Directions:
Write out each line from the data below that includes the word "Pavan".

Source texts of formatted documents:
========

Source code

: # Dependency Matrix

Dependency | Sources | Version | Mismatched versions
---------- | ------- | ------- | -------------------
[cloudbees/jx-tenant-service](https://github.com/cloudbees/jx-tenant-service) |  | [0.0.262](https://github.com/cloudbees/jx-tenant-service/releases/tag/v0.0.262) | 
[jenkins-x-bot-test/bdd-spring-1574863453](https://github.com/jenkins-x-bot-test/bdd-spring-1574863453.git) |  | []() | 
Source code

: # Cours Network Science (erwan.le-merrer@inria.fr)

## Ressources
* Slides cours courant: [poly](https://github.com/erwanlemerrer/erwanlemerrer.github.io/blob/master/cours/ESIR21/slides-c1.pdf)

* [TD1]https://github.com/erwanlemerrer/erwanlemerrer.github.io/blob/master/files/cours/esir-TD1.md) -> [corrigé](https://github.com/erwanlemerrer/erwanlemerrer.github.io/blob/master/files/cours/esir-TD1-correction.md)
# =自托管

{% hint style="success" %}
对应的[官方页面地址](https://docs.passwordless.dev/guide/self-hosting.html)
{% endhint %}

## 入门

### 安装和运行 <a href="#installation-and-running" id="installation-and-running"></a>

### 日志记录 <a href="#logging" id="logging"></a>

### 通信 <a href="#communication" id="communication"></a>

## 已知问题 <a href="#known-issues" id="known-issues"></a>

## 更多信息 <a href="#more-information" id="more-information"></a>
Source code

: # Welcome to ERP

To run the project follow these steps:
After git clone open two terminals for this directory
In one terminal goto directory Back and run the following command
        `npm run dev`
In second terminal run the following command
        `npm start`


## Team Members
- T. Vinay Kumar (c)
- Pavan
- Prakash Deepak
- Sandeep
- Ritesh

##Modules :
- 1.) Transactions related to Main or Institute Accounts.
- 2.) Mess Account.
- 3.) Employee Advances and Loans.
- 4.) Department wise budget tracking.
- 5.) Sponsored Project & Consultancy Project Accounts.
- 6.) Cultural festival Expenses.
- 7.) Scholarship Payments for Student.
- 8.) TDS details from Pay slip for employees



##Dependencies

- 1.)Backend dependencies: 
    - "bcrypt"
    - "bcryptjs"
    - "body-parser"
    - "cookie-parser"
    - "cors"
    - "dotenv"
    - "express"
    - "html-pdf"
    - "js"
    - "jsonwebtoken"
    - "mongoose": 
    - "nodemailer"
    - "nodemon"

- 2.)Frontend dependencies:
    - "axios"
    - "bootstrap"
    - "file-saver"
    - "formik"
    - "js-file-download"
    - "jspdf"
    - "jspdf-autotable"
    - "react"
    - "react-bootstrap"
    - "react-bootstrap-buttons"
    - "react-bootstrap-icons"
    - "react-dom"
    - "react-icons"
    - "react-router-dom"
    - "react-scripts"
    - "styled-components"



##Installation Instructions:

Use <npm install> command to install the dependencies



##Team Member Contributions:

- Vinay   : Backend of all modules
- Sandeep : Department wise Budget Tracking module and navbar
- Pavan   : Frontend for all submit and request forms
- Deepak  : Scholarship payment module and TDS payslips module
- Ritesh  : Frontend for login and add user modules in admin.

========

Answer to the problem:
- Pavan
- Pavan   : Frontend for all submit and request forms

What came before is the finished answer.